▼▼▼

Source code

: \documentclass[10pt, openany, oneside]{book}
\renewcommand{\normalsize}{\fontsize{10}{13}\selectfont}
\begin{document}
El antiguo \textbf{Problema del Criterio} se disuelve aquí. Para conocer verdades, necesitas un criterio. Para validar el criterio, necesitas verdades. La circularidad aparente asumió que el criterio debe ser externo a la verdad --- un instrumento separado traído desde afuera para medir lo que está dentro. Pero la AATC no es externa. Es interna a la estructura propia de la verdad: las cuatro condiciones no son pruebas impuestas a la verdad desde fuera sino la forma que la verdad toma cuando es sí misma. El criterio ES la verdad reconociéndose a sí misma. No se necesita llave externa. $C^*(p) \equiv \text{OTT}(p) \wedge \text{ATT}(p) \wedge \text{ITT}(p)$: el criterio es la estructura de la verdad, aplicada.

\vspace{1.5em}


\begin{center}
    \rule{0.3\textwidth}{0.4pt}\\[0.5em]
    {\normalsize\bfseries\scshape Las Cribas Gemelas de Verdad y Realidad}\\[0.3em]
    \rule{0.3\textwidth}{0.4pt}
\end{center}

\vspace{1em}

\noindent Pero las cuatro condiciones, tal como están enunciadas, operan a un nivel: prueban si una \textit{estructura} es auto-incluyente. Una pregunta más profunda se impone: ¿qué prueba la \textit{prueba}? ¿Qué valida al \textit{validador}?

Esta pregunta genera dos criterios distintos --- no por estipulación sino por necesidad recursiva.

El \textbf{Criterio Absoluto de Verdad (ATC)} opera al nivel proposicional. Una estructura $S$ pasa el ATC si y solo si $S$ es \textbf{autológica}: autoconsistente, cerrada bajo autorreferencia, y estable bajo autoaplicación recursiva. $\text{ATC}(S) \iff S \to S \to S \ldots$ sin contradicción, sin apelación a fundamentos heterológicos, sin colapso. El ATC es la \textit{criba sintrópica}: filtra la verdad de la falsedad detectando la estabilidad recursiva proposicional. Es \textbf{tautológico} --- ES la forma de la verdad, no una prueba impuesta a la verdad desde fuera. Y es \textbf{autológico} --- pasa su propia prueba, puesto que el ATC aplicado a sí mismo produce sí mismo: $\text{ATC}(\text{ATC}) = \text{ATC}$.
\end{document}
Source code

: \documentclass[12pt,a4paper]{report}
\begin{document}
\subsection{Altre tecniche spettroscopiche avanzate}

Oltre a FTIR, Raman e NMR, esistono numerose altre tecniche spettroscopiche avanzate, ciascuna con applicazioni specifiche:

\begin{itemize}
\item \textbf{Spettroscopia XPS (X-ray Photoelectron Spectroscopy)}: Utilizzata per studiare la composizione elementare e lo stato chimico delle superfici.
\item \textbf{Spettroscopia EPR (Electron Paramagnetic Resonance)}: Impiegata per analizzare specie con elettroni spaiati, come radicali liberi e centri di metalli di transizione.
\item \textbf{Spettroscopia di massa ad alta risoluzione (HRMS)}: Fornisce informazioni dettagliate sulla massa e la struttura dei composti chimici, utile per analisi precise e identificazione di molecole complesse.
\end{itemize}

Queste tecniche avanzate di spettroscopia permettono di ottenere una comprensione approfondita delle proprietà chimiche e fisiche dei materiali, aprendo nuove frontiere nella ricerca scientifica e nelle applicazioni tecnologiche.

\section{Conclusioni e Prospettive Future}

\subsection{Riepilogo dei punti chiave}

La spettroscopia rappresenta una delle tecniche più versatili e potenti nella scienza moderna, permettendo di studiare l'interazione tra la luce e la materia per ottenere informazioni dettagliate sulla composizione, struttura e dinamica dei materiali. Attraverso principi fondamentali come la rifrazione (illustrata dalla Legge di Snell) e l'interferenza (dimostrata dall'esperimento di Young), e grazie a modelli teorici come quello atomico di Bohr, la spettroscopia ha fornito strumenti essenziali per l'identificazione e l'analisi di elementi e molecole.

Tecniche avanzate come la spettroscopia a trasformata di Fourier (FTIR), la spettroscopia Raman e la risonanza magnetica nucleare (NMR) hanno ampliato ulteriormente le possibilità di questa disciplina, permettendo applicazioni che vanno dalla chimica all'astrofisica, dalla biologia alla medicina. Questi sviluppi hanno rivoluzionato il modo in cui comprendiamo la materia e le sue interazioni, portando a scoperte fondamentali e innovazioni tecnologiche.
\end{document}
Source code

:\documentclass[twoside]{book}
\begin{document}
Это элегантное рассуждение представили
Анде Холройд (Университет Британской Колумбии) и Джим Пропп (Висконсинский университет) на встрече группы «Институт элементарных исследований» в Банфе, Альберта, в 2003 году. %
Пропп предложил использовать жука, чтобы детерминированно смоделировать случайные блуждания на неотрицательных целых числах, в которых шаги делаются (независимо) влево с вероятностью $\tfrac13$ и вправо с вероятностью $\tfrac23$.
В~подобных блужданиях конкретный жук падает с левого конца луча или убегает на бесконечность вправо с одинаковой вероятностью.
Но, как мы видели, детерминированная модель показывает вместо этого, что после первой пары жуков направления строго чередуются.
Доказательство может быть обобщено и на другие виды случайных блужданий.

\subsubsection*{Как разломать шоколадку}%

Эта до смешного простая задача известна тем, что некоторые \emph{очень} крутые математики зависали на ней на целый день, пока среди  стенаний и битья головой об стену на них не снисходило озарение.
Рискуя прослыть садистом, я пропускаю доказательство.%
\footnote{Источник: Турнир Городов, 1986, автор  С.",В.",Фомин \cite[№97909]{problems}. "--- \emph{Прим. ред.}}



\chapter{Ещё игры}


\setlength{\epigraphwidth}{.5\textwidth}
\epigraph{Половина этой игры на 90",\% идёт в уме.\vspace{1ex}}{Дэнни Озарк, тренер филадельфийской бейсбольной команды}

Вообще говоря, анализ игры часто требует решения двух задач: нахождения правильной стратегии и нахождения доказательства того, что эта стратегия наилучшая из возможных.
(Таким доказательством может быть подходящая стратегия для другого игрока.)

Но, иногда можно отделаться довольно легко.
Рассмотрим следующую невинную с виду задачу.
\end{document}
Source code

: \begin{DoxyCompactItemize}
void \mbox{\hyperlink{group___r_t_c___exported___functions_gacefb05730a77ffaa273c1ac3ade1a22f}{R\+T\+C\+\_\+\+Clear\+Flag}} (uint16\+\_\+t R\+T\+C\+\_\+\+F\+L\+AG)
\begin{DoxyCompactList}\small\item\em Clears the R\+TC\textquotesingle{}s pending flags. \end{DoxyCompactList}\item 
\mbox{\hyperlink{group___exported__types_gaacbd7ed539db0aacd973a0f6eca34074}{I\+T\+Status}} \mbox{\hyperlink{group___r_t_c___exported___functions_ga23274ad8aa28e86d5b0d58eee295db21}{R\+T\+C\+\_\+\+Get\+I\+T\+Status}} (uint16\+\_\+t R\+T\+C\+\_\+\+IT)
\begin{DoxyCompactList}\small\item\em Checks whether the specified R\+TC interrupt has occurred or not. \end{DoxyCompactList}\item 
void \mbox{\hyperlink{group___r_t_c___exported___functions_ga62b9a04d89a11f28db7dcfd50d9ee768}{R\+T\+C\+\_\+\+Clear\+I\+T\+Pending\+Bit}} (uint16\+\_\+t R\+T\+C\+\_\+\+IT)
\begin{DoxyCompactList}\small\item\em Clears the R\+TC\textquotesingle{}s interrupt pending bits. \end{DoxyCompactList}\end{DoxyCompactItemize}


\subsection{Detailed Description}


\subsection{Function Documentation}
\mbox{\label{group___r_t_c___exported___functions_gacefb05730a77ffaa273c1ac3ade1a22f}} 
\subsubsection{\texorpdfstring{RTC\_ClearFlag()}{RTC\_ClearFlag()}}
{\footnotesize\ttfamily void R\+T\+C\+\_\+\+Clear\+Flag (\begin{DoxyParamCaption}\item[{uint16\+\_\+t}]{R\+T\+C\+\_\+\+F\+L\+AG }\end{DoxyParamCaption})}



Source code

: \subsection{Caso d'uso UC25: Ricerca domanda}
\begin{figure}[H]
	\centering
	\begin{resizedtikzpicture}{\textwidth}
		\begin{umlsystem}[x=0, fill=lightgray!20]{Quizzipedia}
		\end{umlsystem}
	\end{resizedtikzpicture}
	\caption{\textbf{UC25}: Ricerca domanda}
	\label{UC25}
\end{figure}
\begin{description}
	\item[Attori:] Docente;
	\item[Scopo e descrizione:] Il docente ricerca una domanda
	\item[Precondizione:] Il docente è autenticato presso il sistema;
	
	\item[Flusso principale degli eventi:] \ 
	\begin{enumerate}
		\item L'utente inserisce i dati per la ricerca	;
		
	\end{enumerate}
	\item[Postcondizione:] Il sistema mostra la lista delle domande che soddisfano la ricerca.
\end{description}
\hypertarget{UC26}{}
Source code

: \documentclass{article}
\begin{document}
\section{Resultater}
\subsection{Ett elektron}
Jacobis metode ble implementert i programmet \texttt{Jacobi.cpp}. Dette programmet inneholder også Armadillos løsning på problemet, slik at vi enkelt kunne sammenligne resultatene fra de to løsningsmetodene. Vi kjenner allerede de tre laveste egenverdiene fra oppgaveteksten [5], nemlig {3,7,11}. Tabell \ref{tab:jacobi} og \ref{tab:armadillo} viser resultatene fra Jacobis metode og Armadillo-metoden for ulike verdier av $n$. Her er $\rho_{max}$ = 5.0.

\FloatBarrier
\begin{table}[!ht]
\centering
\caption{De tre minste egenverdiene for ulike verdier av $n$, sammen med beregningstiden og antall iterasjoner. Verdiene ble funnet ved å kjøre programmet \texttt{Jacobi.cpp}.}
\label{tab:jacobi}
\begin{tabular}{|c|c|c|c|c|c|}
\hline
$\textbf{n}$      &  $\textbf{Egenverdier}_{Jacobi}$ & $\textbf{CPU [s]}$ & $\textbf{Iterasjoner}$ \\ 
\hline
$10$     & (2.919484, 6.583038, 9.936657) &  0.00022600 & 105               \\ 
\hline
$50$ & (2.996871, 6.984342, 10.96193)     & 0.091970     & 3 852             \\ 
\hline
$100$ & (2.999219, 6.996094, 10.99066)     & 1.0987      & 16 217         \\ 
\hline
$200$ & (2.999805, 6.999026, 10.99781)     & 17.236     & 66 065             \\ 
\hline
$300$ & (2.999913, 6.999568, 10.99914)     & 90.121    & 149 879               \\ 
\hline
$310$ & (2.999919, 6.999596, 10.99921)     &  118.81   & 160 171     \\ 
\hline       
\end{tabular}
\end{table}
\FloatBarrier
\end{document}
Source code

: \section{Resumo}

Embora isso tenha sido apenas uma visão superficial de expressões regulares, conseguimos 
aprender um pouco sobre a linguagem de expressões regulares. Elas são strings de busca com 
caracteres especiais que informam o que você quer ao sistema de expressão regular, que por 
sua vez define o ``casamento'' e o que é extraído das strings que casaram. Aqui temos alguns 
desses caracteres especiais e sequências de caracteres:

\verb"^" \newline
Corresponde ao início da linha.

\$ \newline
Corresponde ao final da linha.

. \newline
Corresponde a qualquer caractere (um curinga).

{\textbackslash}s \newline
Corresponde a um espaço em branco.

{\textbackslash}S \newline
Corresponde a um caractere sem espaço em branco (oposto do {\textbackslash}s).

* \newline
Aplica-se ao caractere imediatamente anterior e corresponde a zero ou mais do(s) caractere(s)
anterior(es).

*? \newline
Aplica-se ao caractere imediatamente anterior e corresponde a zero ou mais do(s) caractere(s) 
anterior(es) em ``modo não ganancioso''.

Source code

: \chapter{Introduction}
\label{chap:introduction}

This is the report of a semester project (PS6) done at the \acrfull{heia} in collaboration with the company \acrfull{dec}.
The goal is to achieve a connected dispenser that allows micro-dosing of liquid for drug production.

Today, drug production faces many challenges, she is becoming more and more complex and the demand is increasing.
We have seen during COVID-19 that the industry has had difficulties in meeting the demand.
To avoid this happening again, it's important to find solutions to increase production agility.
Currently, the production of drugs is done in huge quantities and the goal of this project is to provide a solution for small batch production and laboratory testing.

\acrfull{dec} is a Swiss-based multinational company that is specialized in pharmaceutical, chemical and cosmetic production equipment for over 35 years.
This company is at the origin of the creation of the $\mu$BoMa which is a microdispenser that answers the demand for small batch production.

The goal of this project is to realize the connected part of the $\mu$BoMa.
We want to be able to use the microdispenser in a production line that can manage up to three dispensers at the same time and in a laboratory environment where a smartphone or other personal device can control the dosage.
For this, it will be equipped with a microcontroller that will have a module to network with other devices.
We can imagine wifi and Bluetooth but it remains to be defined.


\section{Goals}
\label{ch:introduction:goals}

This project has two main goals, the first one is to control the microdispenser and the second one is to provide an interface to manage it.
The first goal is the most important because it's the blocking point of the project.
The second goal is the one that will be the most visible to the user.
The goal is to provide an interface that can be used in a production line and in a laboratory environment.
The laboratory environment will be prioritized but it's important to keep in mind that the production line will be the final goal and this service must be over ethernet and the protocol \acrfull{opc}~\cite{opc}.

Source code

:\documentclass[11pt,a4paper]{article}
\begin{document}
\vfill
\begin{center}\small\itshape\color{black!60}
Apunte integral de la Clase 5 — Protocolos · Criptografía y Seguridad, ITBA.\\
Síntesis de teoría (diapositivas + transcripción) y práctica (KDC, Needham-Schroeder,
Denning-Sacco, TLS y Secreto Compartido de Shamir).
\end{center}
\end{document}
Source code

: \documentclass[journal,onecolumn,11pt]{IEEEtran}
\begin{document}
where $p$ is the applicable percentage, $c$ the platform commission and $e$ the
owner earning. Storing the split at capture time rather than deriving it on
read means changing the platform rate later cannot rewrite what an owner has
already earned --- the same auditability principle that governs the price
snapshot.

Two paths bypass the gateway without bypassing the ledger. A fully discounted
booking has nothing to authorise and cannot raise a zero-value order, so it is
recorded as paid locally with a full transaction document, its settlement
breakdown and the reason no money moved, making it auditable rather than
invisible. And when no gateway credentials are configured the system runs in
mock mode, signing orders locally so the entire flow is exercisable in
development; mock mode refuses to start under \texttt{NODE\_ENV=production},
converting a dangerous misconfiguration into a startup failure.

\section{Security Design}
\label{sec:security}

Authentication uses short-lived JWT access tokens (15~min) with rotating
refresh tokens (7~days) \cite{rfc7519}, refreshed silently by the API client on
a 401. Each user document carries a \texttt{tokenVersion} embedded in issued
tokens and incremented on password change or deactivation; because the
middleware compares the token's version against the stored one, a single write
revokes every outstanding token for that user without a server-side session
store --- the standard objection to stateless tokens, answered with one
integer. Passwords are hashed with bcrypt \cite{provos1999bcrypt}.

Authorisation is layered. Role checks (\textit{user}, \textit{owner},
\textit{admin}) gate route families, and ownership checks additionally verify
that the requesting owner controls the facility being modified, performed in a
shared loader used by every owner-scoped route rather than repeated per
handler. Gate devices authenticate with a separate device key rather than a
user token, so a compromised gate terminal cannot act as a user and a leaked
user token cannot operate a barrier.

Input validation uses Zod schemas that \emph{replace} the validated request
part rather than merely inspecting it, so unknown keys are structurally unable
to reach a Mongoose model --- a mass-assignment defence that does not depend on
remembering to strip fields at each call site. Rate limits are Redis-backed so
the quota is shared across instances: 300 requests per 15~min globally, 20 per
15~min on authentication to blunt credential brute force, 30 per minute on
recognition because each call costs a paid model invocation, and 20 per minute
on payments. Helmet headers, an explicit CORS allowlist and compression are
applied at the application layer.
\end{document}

▲▲▲

TASK >> Nothing past the line containing "Pero las cuatro" should be restated; transcribe the material exactly from its first line through that line.

REPLY TO THE TASK >>
Source code

: \documentclass[10pt, openany, oneside]{book}
\renewcommand{\normalsize}{\fontsize{10}{13}\selectfont}
\begin{document}
El antiguo \textbf{Problema del Criterio} se disuelve aquí. Para conocer verdades, necesitas un criterio. Para validar el criterio, necesitas verdades. La circularidad aparente asumió que el criterio debe ser externo a la verdad --- un instrumento separado traído desde afuera para medir lo que está dentro. Pero la AATC no es externa. Es interna a la estructura propia de la verdad: las cuatro condiciones no son pruebas impuestas a la verdad desde fuera sino la forma que la verdad toma cuando es sí misma. El criterio ES la verdad reconociéndose a sí misma. No se necesita llave externa. $C^*(p) \equiv \text{OTT}(p) \wedge \text{ATT}(p) \wedge \text{ITT}(p)$: el criterio es la estructura de la verdad, aplicada.

\vspace{1.5em}


\begin{center}
    \rule{0.3\textwidth}{0.4pt}\\[0.5em]
    {\normalsize\bfseries\scshape Las Cribas Gemelas de Verdad y Realidad}\\[0.3em]
    \rule{0.3\textwidth}{0.4pt}
\end{center}

\vspace{1em}

\noindent Pero las cuatro condiciones, tal como están enunciadas, operan a un nivel: prueban si una \textit{estructura} es auto-incluyente. Una pregunta más profunda se impone: ¿qué prueba la \textit{prueba}? ¿Qué valida al \textit{validador}?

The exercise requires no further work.